France | France, Conseil d'État, 1ère - 6ème chambres réunies, 19 janvier 2017, 404621


Vu la procédure suivante :

M. A...B..., à l'appui de sa demande tendant à l'annulation de la décision implicite du 3 juillet 2016 par laquelle la caisse d'allocations familiales de la Haute-Savoie a rejeté son recours formé contre la décision du 7 mars 2016 fixant le montant de sa prime d'activité, a produit un mémoire, enregistré le 5 octobre 2016 au greffe du tribunal administratif de Grenoble, en application de l'article 23-1 de l'ordonnance n° 58-1067 du 7 novembre 1958, par lequel il soulève une question prioritaire de constitutionnalité.

Par une ordonnance n°

1604207 du 18 octobre 2016, enregistrée le 21 octobre 2016 au secrétariat...

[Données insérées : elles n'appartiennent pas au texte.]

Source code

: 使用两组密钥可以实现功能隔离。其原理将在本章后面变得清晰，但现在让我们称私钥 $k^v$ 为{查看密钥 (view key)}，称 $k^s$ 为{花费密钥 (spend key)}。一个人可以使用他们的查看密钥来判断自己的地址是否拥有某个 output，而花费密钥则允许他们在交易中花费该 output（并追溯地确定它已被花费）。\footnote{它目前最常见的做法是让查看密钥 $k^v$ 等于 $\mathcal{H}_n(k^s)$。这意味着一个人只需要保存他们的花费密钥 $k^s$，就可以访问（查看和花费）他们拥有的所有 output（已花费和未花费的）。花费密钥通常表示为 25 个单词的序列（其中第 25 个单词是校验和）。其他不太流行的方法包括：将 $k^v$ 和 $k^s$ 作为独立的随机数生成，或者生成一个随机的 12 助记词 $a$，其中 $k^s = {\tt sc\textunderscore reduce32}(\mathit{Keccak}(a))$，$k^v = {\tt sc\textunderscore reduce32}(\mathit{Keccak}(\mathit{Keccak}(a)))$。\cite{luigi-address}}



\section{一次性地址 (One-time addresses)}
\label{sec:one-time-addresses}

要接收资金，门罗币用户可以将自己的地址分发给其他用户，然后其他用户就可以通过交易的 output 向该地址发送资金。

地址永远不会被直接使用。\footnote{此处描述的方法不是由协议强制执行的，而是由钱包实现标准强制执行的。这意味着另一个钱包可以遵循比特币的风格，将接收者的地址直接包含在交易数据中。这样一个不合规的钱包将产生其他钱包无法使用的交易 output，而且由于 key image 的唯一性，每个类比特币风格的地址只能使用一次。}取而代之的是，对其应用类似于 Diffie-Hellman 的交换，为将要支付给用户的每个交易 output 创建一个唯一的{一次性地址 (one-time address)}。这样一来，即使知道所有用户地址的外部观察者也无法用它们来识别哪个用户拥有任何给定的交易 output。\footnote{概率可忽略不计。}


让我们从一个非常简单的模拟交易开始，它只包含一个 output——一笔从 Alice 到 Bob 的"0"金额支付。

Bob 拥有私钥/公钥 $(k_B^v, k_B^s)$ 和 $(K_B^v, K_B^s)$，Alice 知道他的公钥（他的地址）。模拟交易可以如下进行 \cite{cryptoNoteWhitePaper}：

Vu la procédure suivante :

M. A...B..., à l'appui de sa demande tendant à l'annulation de la décision implicite du 3 juillet 2016 par laquelle la caisse d'allocations familiales de la Haute-Savoie a rejeté son recours formé contre la décision du 7 mars 2016 fixant le montant de sa prime d'activité, a produit un mémoire, enregistré le 5 octobre 2016 au greffe du tribunal administratif de Grenoble, en application de l'article 23-1 de l'ordonnance n° 58-1067 du 7 novembre 1958, par lequel il soulève une question prioritaire de constitutionnalité.

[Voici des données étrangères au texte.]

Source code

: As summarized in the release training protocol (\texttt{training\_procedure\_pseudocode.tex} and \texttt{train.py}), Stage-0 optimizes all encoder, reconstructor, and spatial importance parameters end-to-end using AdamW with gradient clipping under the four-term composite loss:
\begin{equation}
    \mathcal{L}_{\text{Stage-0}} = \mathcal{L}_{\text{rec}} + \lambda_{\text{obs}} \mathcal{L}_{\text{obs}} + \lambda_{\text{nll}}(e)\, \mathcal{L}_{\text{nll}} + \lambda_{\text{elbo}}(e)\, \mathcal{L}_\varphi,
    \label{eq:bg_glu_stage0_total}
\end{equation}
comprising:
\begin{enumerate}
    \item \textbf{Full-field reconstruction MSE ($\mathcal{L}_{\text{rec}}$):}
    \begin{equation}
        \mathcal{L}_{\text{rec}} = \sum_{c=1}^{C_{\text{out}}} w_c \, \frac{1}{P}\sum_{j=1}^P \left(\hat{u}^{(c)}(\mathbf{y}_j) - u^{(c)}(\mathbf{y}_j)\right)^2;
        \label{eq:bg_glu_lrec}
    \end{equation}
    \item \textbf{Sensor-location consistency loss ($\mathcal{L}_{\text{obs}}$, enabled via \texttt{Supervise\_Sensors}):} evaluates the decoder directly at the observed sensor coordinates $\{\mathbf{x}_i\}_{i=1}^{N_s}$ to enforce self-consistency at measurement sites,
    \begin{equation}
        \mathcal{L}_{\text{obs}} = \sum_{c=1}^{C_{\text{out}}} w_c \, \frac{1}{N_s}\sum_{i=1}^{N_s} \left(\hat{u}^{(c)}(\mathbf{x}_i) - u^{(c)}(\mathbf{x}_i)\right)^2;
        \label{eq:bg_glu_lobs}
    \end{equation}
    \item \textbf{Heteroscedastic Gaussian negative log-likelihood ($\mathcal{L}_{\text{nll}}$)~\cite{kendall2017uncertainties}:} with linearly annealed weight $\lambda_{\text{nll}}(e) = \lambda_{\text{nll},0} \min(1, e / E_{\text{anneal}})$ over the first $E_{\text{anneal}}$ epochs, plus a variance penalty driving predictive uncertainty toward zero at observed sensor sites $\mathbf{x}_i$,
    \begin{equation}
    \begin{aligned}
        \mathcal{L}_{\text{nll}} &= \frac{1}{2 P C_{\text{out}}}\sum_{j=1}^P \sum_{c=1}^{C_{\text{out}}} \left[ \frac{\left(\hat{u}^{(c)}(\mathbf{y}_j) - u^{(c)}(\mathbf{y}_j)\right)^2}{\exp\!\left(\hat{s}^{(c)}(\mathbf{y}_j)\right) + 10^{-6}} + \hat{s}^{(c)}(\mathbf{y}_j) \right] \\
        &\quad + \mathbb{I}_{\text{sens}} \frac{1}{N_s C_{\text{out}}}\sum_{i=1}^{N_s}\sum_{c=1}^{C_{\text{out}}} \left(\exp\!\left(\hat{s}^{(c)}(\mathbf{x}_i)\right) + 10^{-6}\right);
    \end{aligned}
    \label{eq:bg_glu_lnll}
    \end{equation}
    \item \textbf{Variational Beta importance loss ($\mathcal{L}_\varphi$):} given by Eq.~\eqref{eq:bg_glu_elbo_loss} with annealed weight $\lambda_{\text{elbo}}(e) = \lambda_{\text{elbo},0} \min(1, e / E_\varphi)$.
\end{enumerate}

Par une ordonnance n° 1604207 du 18 octobre 2016, enregistrée le 21 octobre 2016 au secrétariat du contentieux du Conseil d'Etat, le vice-président du tribunal administratif de Grenoble, avant qu'il soit statué sur la demande de M.B..., a décidé, par application des dispositions de l'article 23-2 de l'ordonnance n° 58-1067 du 7 novembre 1958, de transmettre au Conseil d'Etat la question de la conformité aux droits et libertés garantis par la Constitution du 5° de l'article L. 842-4 du code de la sécurité sociale.

Dans la question prioritaire de constitutionnalité transmise, M. B...soutient que ces dispositions, applicables au litige, portent atteinte au principe d'égalité devant la loi, affirmé par l'article 6 de la Déclaration des droits de l'homme et du citoyen.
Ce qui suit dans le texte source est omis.